» Task requirements: Leaving the pictures aside, transcribe the data below exactly.

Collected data
=====

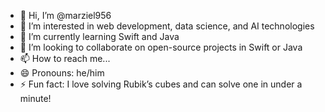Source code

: - 👋 Hi, I’m @marziel956
- 👀 I’m interested in web development, data science, and AI technologies
- 🌱 I’m currently learning Swift and Java
- 💞️ I’m looking to collaborate on open-source projects in Swift or Java
- 📫 How to reach me...
- 😄 Pronouns: he/him
- ⚡ Fun fact: I love solving Rubik’s cubes and can solve one in under a minute!

<!---
marziel956/marziel956 is a ✨ special ✨ repository because its `README.md` (this file) appears on your GitHub profile.
You can click the Preview link to take a look at your changes.
--->
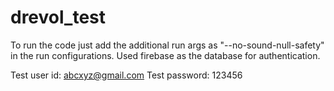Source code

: # drevol_test

To run the code just add the additional run args as "--no-sound-null-safety" in the run configurations.
Used firebase as the database for authentication.

Test user id: abcxyz@gmail.com
Test password: 123456 
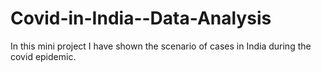 # Covid-in-India--Data-Analysis
In this mini project I have shown the scenario of cases in India during the covid epidemic.
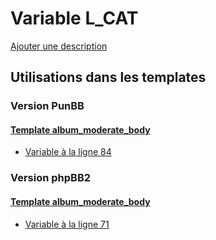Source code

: # Variable L_CAT
[Ajouter une description](https://fa-tvars.appspot.com/var/L_CAT)

## Utilisations dans les templates

### Version PunBB

#### [Template album_moderate_body](punbb/album_moderate_body.md#readme)
* [Variable &agrave; la ligne 84](../punbb/album_moderate_body.tpl#L84)

### Version phpBB2

#### [Template album_moderate_body](subsilver/album_moderate_body.md#readme)
* [Variable &agrave; la ligne 71](../subsilver/album_moderate_body.tpl#L71)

=====

» Final answer:
Source code

: - 👋 Hi, I’m @marziel956
- 👀 I’m interested in web development, data science, and AI technologies
- 🌱 I’m currently learning Swift and Java
- 💞️ I’m looking to collaborate on open-source projects in Swift or Java
- 📫 How to reach me...
- 😄 Pronouns: he/him
- ⚡ Fun fact: I love solving Rubik’s cubes and can solve one in under a minute!

<!---
marziel956/marziel956 is a ✨ special ✨ repository because its `README.md` (this file) appears on your GitHub profile.
You can click the Preview link to take a look at your changes.
--->
Source code

: # drevol_test

To run the code just add the additional run args as "--no-sound-null-safety" in the run configurations.
Used firebase as the database for authentication.

Test user id: abcxyz@gmail.com
Test password: 123456 
 # Covid-in-India--Data-Analysis
In this mini project I have shown the scenario of cases in India during the covid epidemic.
Source code

: # Variable L_CAT
[Ajouter une description](https://fa-tvars.appspot.com/var/L_CAT)

## Utilisations dans les templates

### Version PunBB

#### [Template album_moderate_body](punbb/album_moderate_body.md#readme)
* [Variable &agrave; la ligne 84](../punbb/album_moderate_body.tpl#L84)

### Version phpBB2

#### [Template album_moderate_body](subsilver/album_moderate_body.md#readme)
* [Variable &agrave; la ligne 71](../subsilver/album_moderate_body.tpl#L71)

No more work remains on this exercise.